A Potted History

Jolie Brise, arguably one of the most famous tall ships in the world, is a 56' gaff-rigged pilot cutter built in Le Havre in 1913, launched by the Paumelle  yard to a design by Alexandre Pâris.

She was built to make fast ocean passages and was the last boat to carry the Royal Mail under sail. However, her career as a pilot boat was short-lived, owing to steam replacing sail, and she became a fishing boat for a time before being bought by E.G Martin in 1923, a founder member of the Ocean Racing Club. After a refit, she participated in the Fastnet race four times, between 1925 and 1930, winning three races including the inaugural race in 1925.

In 1927, Martin sold Jolie Brise, through an advertisement in Yachting World to Captain Warren Ferrier and his partner Dr Brownlow Smith. An engine and an additional cabin were fitted at Morgan Giles's yard at Teignmouth. Bobby Somerset, another founder member of the Ocean Racing Club, purchased Jolie Brise in 1928 and together they competed in the Fastnet, Bermuda and Santander races.

In 1934 her ownership passed on to an American, Mr Stanley Mortimer. After further alterations in Majorca and Marseilles, Jolie Brise stayed in the Mediterranean for a while but with war approaching she returned to Southampton where she was sold to William Stannard.
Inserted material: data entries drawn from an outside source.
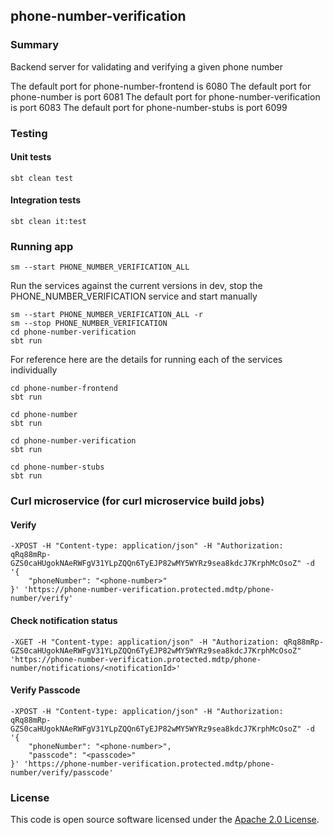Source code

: ## phone-number-verification

### Summary

Backend server for validating and verifying a given phone number

The default port for phone-number-frontend is 6080
The default port for phone-number is port 6081
The default port for phone-number-verification is port 6083
The default port for phone-number-stubs is port 6099

### Testing

#### Unit tests

    sbt clean test

#### Integration tests

    sbt clean it:test

### Running app

    sm --start PHONE_NUMBER_VERIFICATION_ALL

Run the services against the current versions in dev, stop the PHONE_NUMBER_VERIFICATION service and start manually

    sm --start PHONE_NUMBER_VERIFICATION_ALL -r
    sm --stop PHONE_NUMBER_VERIFICATION
    cd phone-number-verification
    sbt run

For reference here are the details for running each of the services individually

    cd phone-number-frontend
    sbt run
 
    cd phone-number
    sbt run

    cd phone-number-verification
    sbt run

    cd phone-number-stubs
    sbt run

### Curl microservice (for curl microservice build jobs)

#### Verify

    -XPOST -H "Content-type: application/json" -H "Authorization: qRq88mRp-GZS0caHUgokNAeRWFgV31YLpZQQn6TyEJP82wMY5WYRz9sea8kdcJ7KrphMcOsoZ" -d '{
	    "phoneNumber": "<phone-number>"
    }' 'https://phone-number-verification.protected.mdtp/phone-number/verify'

#### Check notification status

    -XGET -H "Content-type: application/json" -H "Authorization: qRq88mRp-GZS0caHUgokNAeRWFgV31YLpZQQn6TyEJP82wMY5WYRz9sea8kdcJ7KrphMcOsoZ"
    'https://phone-number-verification.protected.mdtp/phone-number/notifications/<notificationId>'

#### Verify Passcode

    -XPOST -H "Content-type: application/json" -H "Authorization: qRq88mRp-GZS0caHUgokNAeRWFgV31YLpZQQn6TyEJP82wMY5WYRz9sea8kdcJ7KrphMcOsoZ" -d '{
	    "phoneNumber": "<phone-number>",
        "passcode": "<passcode>"
    }' 'https://phone-number-verification.protected.mdtp/phone-number/verify/passcode'

### License

This code is open source software licensed under
the [Apache 2.0 License]("http://www.apache.org/licenses/LICENSE-2.0.html").

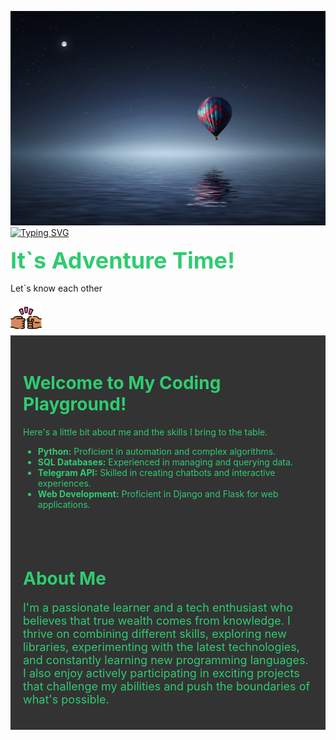 ![background_img](img/pexels-bess-hamiti-36487.jpg)
<a href="https://git.io/typing-svg"><img src="https://readme-typing-svg.herokuapp.com?font=Fira+Code&weight=900&size=30&pause=1000&color=0EF723&width=435&lines=Hi%2C+I%60m+Daniel+%3D)" alt="Typing SVG" /></a>

<!DOCTYPE html>
<!DOCTYPE html>
<html>
<head>
    <meta charset="UTF-8">
    <title>My Coding Playground</title>
    <style>
        /* CSS Styles */
    </style>
</head>
<body>
    <div class="container">
        <p class="header">
            <strong style="color: #2ECC71; font-size: 36px;">It`s Adventure Time!</strong>
        </p>
        <p class="subtitle">Let`s know each other</p>
        <img src="img/fist-bump.png" alt="bump" style="width: 50px; height: 50px;">
    </div>
    <div class="container content" style="background-color: #333; padding: 20px; color: #2ECC71;">
    <h1>Welcome to My Coding Playground!</h1>
    <p>Here's a little bit about me and the skills I bring to the table.</p>
    <ul>
        <li><strong>Python:</strong> Proficient in automation and complex algorithms.</li>
        <li><strong>SQL Databases:</strong> Experienced in managing and querying data.</li>
        <li><strong>Telegram API:</strong> Skilled in creating chatbots and interactive experiences.</li>
        <li><strong>Web Development:</strong> Proficient in Django and Flask for web applications.</li>
    </ul>
    </div>
    <div class="container content" style="background-color: #333; padding: 20px;">
    <h1 style="color: #2ECC71;">About Me</h1>
    <p style="font-size: 18px; color: #2ECC71;">
        I'm a passionate learner and a tech enthusiast who believes that true wealth comes from knowledge. I thrive on combining different skills, exploring new libraries, experimenting with the latest technologies, and constantly learning new programming languages. I also enjoy actively participating in exciting projects that challenge my abilities and push the boundaries of what's possible.
    </p>
    </div>
</body>
</html>

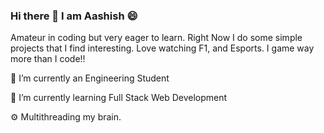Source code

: ### Hi there 👋 I am Aashish 😄


Amateur in coding but very eager to learn. Right Now I do some simple projects that I find interesting. Love watching F1, and Esports. I game way more than I code!!

🔭 I’m currently an Engineering Student

🌱 I’m currently learning Full Stack Web Development

⚙️ Multithreading my brain.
Requisitioned by the Royal Navy, she spent the duration of the war laid up on a mud berth at Shoreham.

In 1945, during an aborted voyage to New Zealand, Jolie Brise ended up in Lisbon where she was acquired by a Portuguese consortium headed by Luis Lobato. For nearly 30 years her home port remained in Lisbon but in 1975, partly because of the political situation in Portugal, she returned to the Solent, 50 years after her first Fastnet win.

In 1977 Dauntsey's secured the use of Jolie Brise by arranging a long-term lease with her owners at the time, the Exeter Maritime Museum and the International Sailing Craft Association. When the Exeter Maritime Museum moved its' collection from Exeter to Lowestoft, Jolie Brise, based in the Hamble, was no longer an active part of the Museum. As Dauntsey's pupils had by then maintained and sailed Jolie Brise for 25 years, the ISCA offered to sell her to the School for the favourable sum of £75,000. Thus it was that Dauntsey's became the proud owner of Jolie Brise in 2003.